Repeat what the lines below say, word for word, and skip every image.

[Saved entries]
╭──

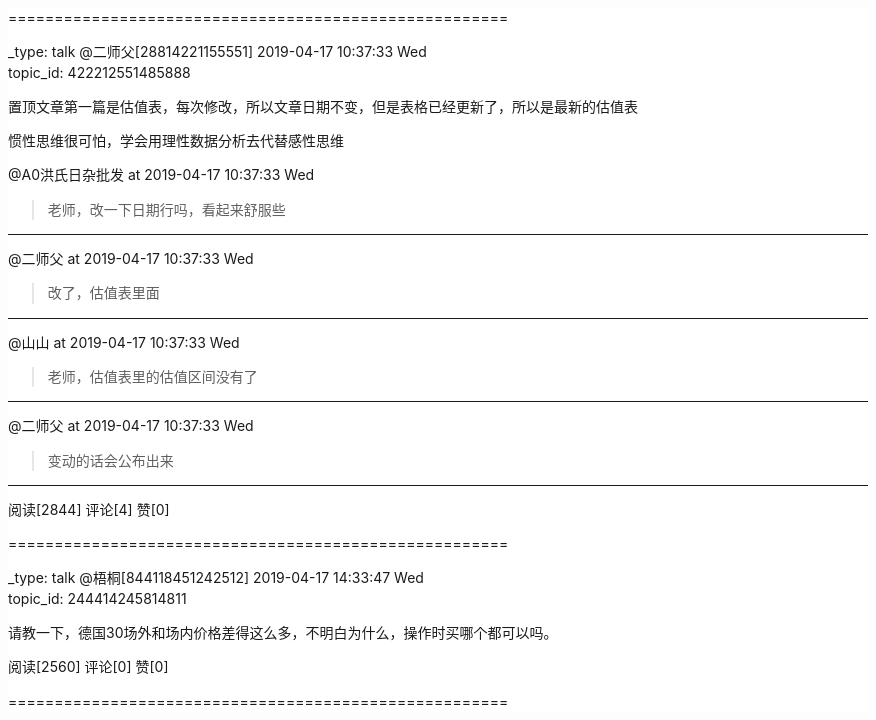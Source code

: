 ======================================================






_type: talk
@二师父[28814221155551]
2019-04-17 10:37:33 Wed  
topic_id: 422212551485888

<e type="hashtag" hid="454145122428" title="#估值表说明#" /> 置顶文章第一篇是估值表，每次修改，所以文章日期不变，但是表格已经更新了，所以是最新的估值表

惯性思维很可怕，学会用理性数据分析去代替感性思维

@A0洪氏日杂批发 at 2019-04-17 10:37:33 Wed

> 老师，改一下日期行吗，看起来舒服些

----------

@二师父 at 2019-04-17 10:37:33 Wed

> 改了，估值表里面

----------

@山山 at 2019-04-17 10:37:33 Wed

> 老师，估值表里的估值区间没有了

----------

@二师父 at 2019-04-17 10:37:33 Wed

> 变动的话会公布出来

----------



阅读[2844]  评论[4]  赞[0] 

======================================================






_type: talk
@梧桐[844118451242512]
2019-04-17 14:33:47 Wed  
topic_id: 244414245814811

请教一下，德国30场外和场内价格差得这么多，不明白为什么，操作时买哪个都可以吗。



阅读[2560]  评论[0]  赞[0] 

======================================================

╰──

• **Task result**:
Source code

: ======================================================






_type: talk
@二师父[28814221155551]
2019-04-17 10:37:33 Wed  
topic_id: 422212551485888

<e type="hashtag" hid="454145122428" title="#估值表说明#" /> 置顶文章第一篇是估值表，每次修改，所以文章日期不变，但是表格已经更新了，所以是最新的估值表

惯性思维很可怕，学会用理性数据分析去代替感性思维

@A0洪氏日杂批发 at 2019-04-17 10:37:33 Wed

> 老师，改一下日期行吗，看起来舒服些

----------

@二师父 at 2019-04-17 10:37:33 Wed

> 改了，估值表里面

----------

@山山 at 2019-04-17 10:37:33 Wed

> 老师，估值表里的估值区间没有了

----------

@二师父 at 2019-04-17 10:37:33 Wed

> 变动的话会公布出来

----------



阅读[2844]  评论[4]  赞[0] 

======================================================






_type: talk
@梧桐[844118451242512]
2019-04-17 14:33:47 Wed  
topic_id: 244414245814811

请教一下，德国30场外和场内价格差得这么多，不明白为什么，操作时买哪个都可以吗。



阅读[2560]  评论[0]  赞[0] 

======================================================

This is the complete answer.